┌──

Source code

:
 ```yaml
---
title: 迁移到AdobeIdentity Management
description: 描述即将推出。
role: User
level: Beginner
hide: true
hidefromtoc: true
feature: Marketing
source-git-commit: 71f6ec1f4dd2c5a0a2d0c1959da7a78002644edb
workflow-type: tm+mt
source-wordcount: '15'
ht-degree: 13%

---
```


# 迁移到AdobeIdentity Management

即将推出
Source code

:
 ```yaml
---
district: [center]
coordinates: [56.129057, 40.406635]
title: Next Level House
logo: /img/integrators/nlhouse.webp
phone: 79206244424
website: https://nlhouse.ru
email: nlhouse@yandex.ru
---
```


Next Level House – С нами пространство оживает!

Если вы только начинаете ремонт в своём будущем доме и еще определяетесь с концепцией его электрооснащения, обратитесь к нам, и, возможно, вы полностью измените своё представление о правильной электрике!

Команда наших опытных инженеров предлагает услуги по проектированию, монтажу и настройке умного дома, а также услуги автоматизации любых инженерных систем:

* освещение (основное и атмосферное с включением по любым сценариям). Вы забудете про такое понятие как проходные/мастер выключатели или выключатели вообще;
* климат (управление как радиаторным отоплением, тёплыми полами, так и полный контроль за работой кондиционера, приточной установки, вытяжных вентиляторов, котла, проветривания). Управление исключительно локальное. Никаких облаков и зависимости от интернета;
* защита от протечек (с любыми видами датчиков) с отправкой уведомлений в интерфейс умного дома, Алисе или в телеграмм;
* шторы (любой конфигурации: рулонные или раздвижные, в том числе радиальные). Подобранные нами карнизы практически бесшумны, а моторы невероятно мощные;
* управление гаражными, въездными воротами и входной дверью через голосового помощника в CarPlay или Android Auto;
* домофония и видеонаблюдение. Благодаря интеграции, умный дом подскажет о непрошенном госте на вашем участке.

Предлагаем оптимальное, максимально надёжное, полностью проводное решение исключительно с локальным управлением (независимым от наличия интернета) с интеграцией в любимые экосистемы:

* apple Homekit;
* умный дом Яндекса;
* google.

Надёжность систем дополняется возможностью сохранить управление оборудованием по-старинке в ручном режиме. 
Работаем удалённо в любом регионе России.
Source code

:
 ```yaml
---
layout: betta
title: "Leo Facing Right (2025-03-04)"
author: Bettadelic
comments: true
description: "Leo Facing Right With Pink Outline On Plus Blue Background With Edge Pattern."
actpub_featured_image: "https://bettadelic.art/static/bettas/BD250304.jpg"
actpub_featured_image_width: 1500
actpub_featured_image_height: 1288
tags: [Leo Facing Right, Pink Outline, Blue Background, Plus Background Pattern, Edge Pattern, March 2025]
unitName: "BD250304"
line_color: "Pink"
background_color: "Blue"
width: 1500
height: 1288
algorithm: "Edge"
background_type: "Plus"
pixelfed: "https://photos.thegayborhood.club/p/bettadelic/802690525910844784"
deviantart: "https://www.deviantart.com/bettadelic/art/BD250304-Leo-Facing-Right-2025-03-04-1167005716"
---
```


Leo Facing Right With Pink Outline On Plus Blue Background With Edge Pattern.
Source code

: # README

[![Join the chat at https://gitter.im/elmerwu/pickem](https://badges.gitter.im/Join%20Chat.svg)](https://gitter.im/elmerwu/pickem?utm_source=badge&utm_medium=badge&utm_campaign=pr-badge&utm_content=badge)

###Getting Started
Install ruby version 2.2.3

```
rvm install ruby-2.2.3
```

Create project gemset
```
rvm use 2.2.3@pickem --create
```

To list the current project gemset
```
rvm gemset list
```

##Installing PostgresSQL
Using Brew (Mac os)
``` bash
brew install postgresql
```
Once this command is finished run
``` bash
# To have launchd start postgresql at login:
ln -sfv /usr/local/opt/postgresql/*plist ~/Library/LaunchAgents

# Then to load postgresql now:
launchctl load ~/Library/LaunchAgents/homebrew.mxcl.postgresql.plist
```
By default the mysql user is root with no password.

└──

▸ **Your task**
For each line above that includes "LaunchAgents", copy the line.

▸ **Exercise result**
ln -sfv /usr/local/opt/postgresql/*plist ~/Library/LaunchAgents
launchctl load ~/Library/LaunchAgents/homebrew.mxcl.postgresql.plist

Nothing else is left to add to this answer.